How might WebRTC impact VoIP providers?

Hussain: VoIP providers that offer OTT services will be threatened by WebRTC. OTT services typically require a client download, user sign-in credentials, and don’t tend to support calls between different OTT services (e.g. Skype user can’t call a Tango user). WebRTC can eliminate all of these barriers with ubiquitous, clientless UC access within the browser. Furthermore, developers will be able to integrate real-time communication into Web pages far more rapidly and simply than with OTT services. Also, the business model that OTT providers have been following (reach as many users with compelling free services, lock them in and try to monetize with advertising, value-added services and PSTN connectivity) may be challenged by a similar but potentially more competitive offers from WebRTC providers, especially with the mass ecosystem of seb developers building all kinds of UC apps to address specific use cases. VoIP providers will be challenged to keep up from an innovation and new service delivery perspective.

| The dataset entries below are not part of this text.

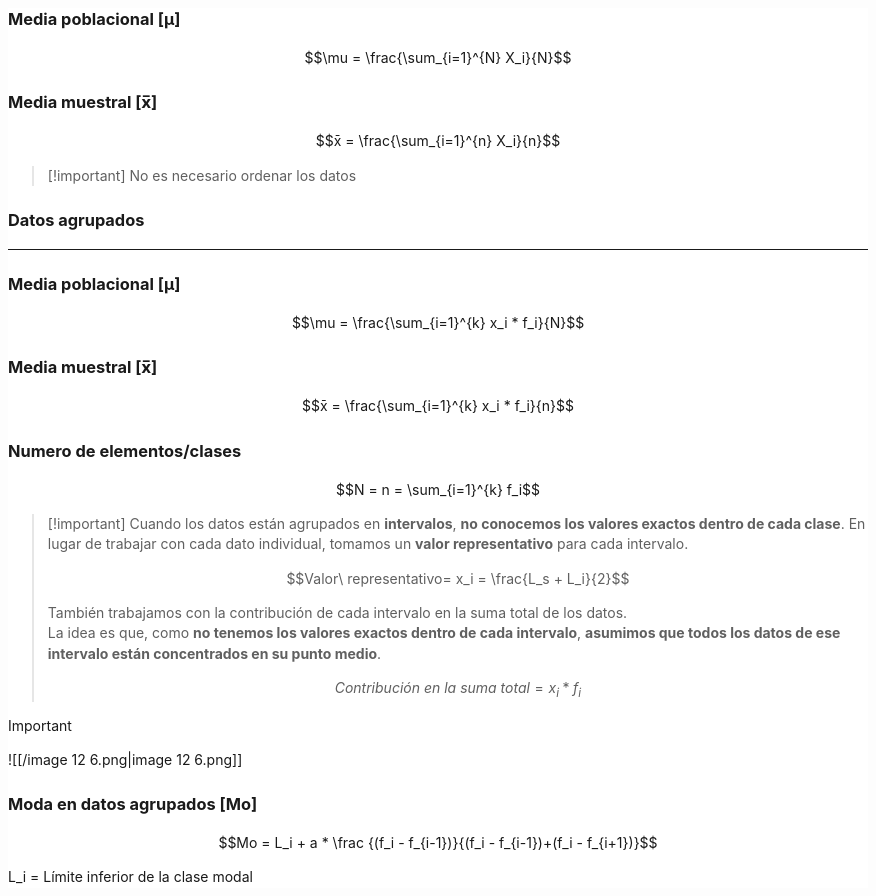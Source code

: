 
### Media poblacional [μ]

$$\mu = \frac{\sum_{i=1}^{N} X_i}{N}$$

### Media muestral [x̅]

$$x̄ = \frac{\sum_{i=1}^{n} X_i}{n}$$

> [!important] No es necesario ordenar los datos

  

### Datos agrupados

---

### Media poblacional [μ]

$$\mu = \frac{\sum_{i=1}^{k} x_i * f_i}{N}$$

### Media muestral [x̅]

$$x̄ = \frac{\sum_{i=1}^{k} x_i * f_i}{n}$$

### Numero de elementos/clases

$$N = n = \sum_{i=1}^{k} f_i$$

> [!important] Cuando los datos están agrupados en **intervalos**, **no conocemos los valores exactos dentro de cada clase**. En lugar de trabajar con cada dato individual, tomamos un **valor representativo** para cada intervalo.
> 
> $$Valor\ representativo= x_i = \frac{L_s + L_i}{2}$$
> 
> También trabajamos con la contribución de cada intervalo en la suma total de los datos.  
> La idea es que, como **no tenemos los valores exactos dentro de cada intervalo**, **asumimos que todos los datos de ese intervalo están concentrados en su punto medio**.  
>   
>   
> 
> $$Contribución\ en \ la \ suma\ total = x_i * f_i$$

  

> [!important]
> 
> ![[/image 12 6.png|image 12 6.png]]

  

### Moda en datos agrupados [Mo]

$$Mo = L_i + a * \frac {(f_i - f_{i-1})}{(f_i - f_{i-1})+(f_i - f_{i+1})}$$

L_i = Límite inferior de la clase modal
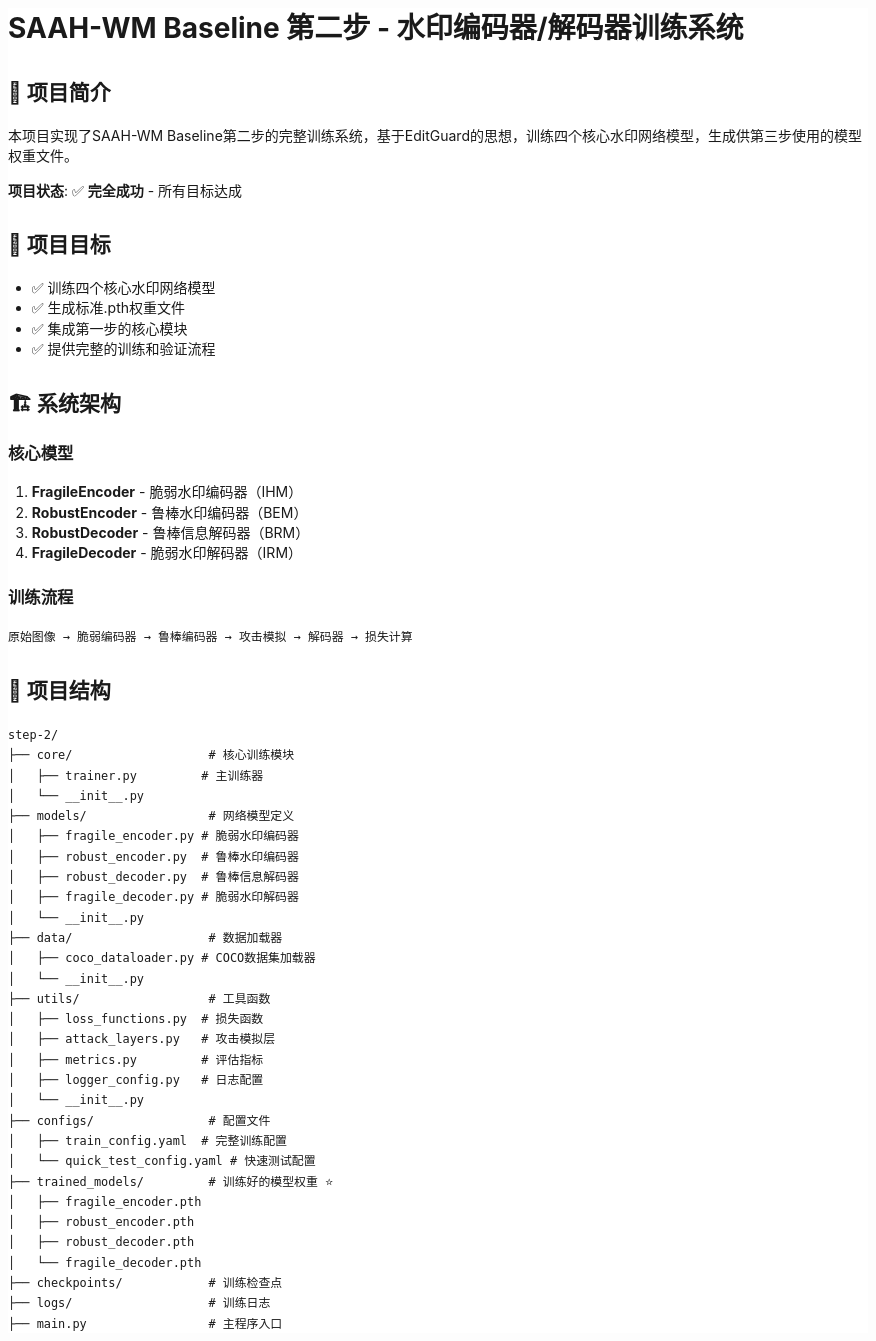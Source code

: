 # SAAH-WM Baseline 第二步 - 水印编码器/解码器训练系统

## 📖 项目简介

本项目实现了SAAH-WM Baseline第二步的完整训练系统，基于EditGuard的思想，训练四个核心水印网络模型，生成供第三步使用的模型权重文件。

**项目状态**: ✅ **完全成功** - 所有目标达成

## 🎯 项目目标

- ✅ 训练四个核心水印网络模型
- ✅ 生成标准.pth权重文件
- ✅ 集成第一步的核心模块
- ✅ 提供完整的训练和验证流程

## 🏗️ 系统架构

### 核心模型
1. **FragileEncoder** - 脆弱水印编码器（IHM）
2. **RobustEncoder** - 鲁棒水印编码器（BEM）
3. **RobustDecoder** - 鲁棒信息解码器（BRM）
4. **FragileDecoder** - 脆弱水印解码器（IRM）

### 训练流程
```
原始图像 → 脆弱编码器 → 鲁棒编码器 → 攻击模拟 → 解码器 → 损失计算
```

## 📁 项目结构

```
step-2/
├── core/                   # 核心训练模块
│   ├── trainer.py         # 主训练器
│   └── __init__.py
├── models/                 # 网络模型定义
│   ├── fragile_encoder.py # 脆弱水印编码器
│   ├── robust_encoder.py  # 鲁棒水印编码器
│   ├── robust_decoder.py  # 鲁棒信息解码器
│   ├── fragile_decoder.py # 脆弱水印解码器
│   └── __init__.py
├── data/                   # 数据加载器
│   ├── coco_dataloader.py # COCO数据集加载器
│   └── __init__.py
├── utils/                  # 工具函数
│   ├── loss_functions.py  # 损失函数
│   ├── attack_layers.py   # 攻击模拟层
│   ├── metrics.py         # 评估指标
│   ├── logger_config.py   # 日志配置
│   └── __init__.py
├── configs/                # 配置文件
│   ├── train_config.yaml  # 完整训练配置
│   └── quick_test_config.yaml # 快速测试配置
├── trained_models/         # 训练好的模型权重 ⭐
│   ├── fragile_encoder.pth
│   ├── robust_encoder.pth
│   ├── robust_decoder.pth
│   └── fragile_decoder.pth
├── checkpoints/            # 训练检查点
├── logs/                   # 训练日志
├── main.py                 # 主程序入口
```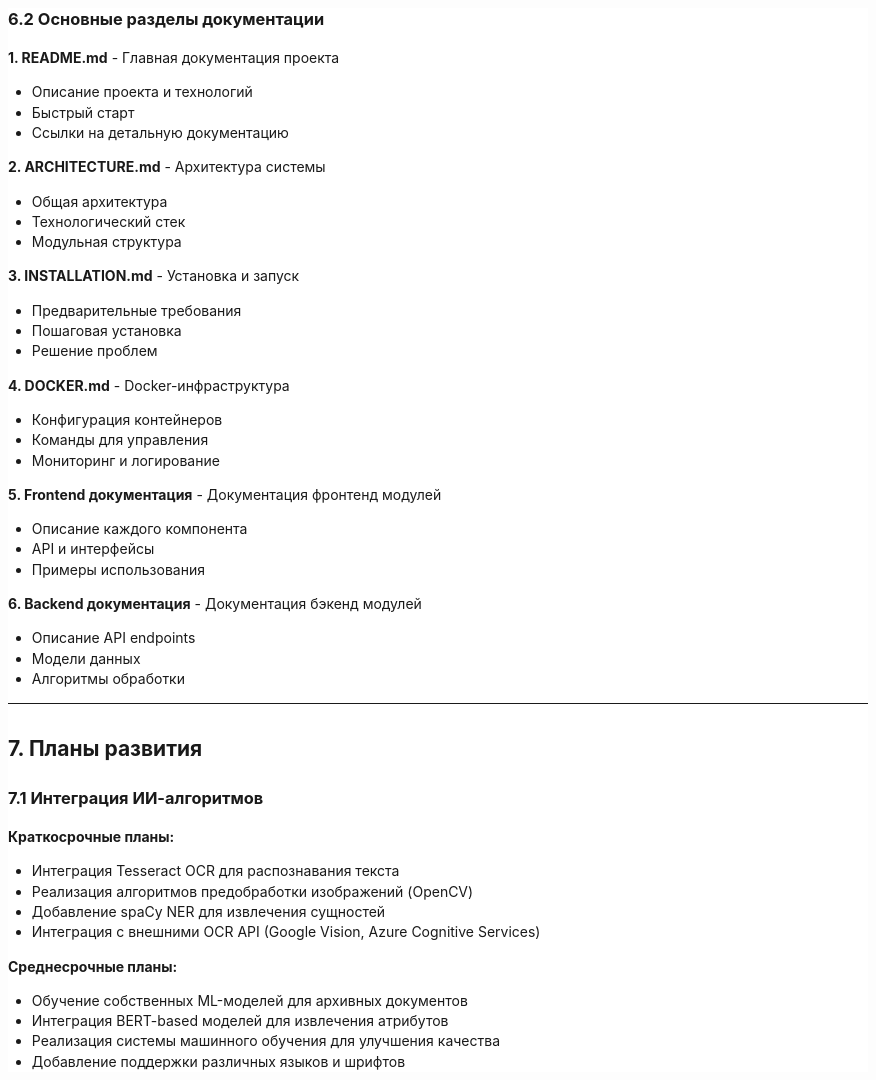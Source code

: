 <div style="page-break-after: always;"></div>


### 6.2 Основные разделы документации

**1. README.md** - Главная документация проекта
- Описание проекта и технологий
- Быстрый старт
- Ссылки на детальную документацию

**2. ARCHITECTURE.md** - Архитектура системы
- Общая архитектура
- Технологический стек
- Модульная структура

**3. INSTALLATION.md** - Установка и запуск
- Предварительные требования
- Пошаговая установка
- Решение проблем

**4. DOCKER.md** - Docker-инфраструктура
- Конфигурация контейнеров
- Команды для управления
- Мониторинг и логирование

**5. Frontend документация** - Документация фронтенд модулей
- Описание каждого компонента
- API и интерфейсы
- Примеры использования

**6. Backend документация** - Документация бэкенд модулей
- Описание API endpoints
- Модели данных
- Алгоритмы обработки

---
<div style="page-break-after: always;"></div>


## 7. Планы развития

### 7.1 Интеграция ИИ-алгоритмов

**Краткосрочные планы:**
- Интеграция Tesseract OCR для распознавания текста
- Реализация алгоритмов предобработки изображений (OpenCV)
- Добавление spaCy NER для извлечения сущностей
- Интеграция с внешними OCR API (Google Vision, Azure Cognitive Services)

**Среднесрочные планы:**
- Обучение собственных ML-моделей для архивных документов
- Интеграция BERT-based моделей для извлечения атрибутов
- Реализация системы машинного обучения для улучшения качества
- Добавление поддержки различных языков и шрифтов
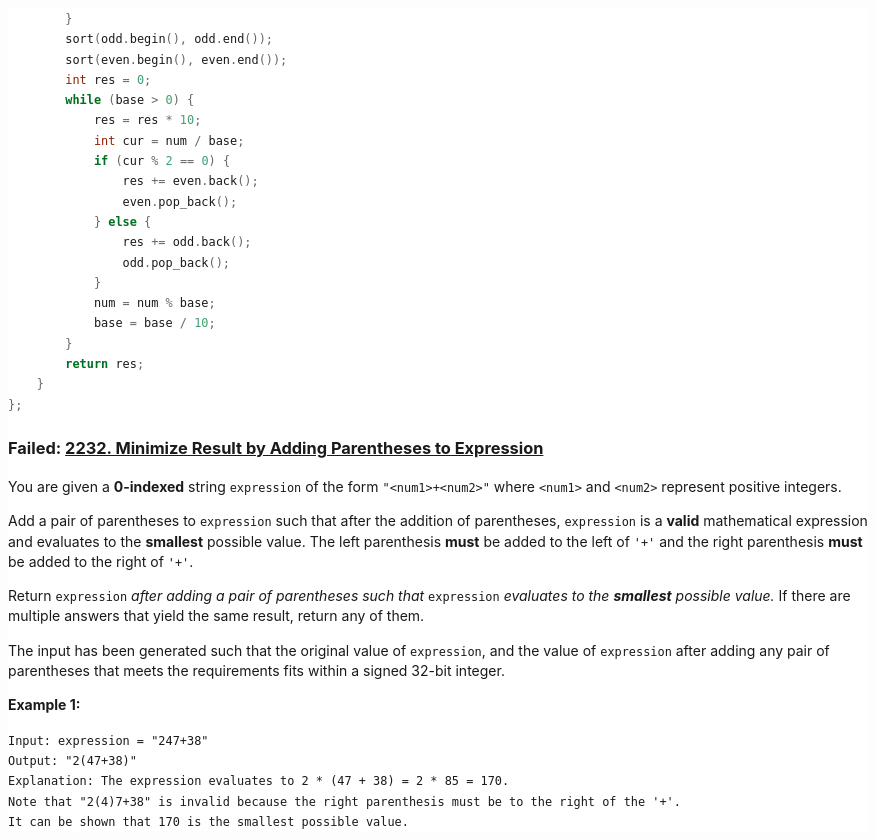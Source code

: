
 ```c++
        }
        sort(odd.begin(), odd.end());
        sort(even.begin(), even.end());
        int res = 0;
        while (base > 0) {
            res = res * 10;
            int cur = num / base;
            if (cur % 2 == 0) {
                res += even.back();
                even.pop_back();
            } else {
                res += odd.back();
                odd.pop_back();
            }
            num = num % base;
            base = base / 10;
        }
        return res;
    }
};
```



### Failed: [2232. Minimize Result by Adding Parentheses to Expression](https://leetcode.com/problems/largest-number-after-digit-swaps-by-parity/)

You are given a **0-indexed** string `expression` of the form `"<num1>+<num2>"` where `<num1>` and `<num2>` represent positive integers.

Add a pair of parentheses to `expression` such that after the addition of parentheses, `expression` is a **valid** mathematical expression and evaluates to the **smallest** possible value. The left parenthesis **must** be added to the left of `'+'` and the right parenthesis **must** be added to the right of `'+'`.

Return `expression` *after adding a pair of parentheses such that* `expression` *evaluates to the **smallest** possible value.* If there are multiple answers that yield the same result, return any of them.

The input has been generated such that the original value of `expression`, and the value of `expression` after adding any pair of parentheses that meets the requirements fits within a signed 32-bit integer.

 

**Example 1:**

```
Input: expression = "247+38"
Output: "2(47+38)"
Explanation: The expression evaluates to 2 * (47 + 38) = 2 * 85 = 170.
Note that "2(4)7+38" is invalid because the right parenthesis must be to the right of the '+'.
It can be shown that 170 is the smallest possible value.
```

 Interestingly, we feel that WebRTC will also help level the playing field between service providers and VoIP OTT providers. True, slow moving traditional service providers may be no better off, but innovative providers may be able to create new value-added UC services far more rapidly than before, plus offer differentiated customer service (e.g. rich UC experience on company websites). We predict new revenue streams and an innovative UC application ecosystem for service providers that will help them compete more aggressively with OTT providers.

Any other comment on what is noteworthy about WebRTC, and ­what makes it meaningful?

Hussain: Cisco has talking about video as the new voice for years, but WebRTC could finally make video calling ubiquitous across devices and endpoints. WebRTC could also dramatically enhance Web advertising, since a user could simply click on an ad on a Web page to launch a voice or video session with the enterprise. WebRTC also helps drive a user-centric paradigm of communication, where users can consume the UC features they need customized for the apps they use, instead of being forced into an independent, static UC experience. With such a large developer community behind it the innovation potential is huge, solving use cases that can revolutionize the way business is done. WebRTC could also help bridge the gap between consumer and enterprise UC systems, giving everyone level access to a rich set of capabilities, so called democratization of communications.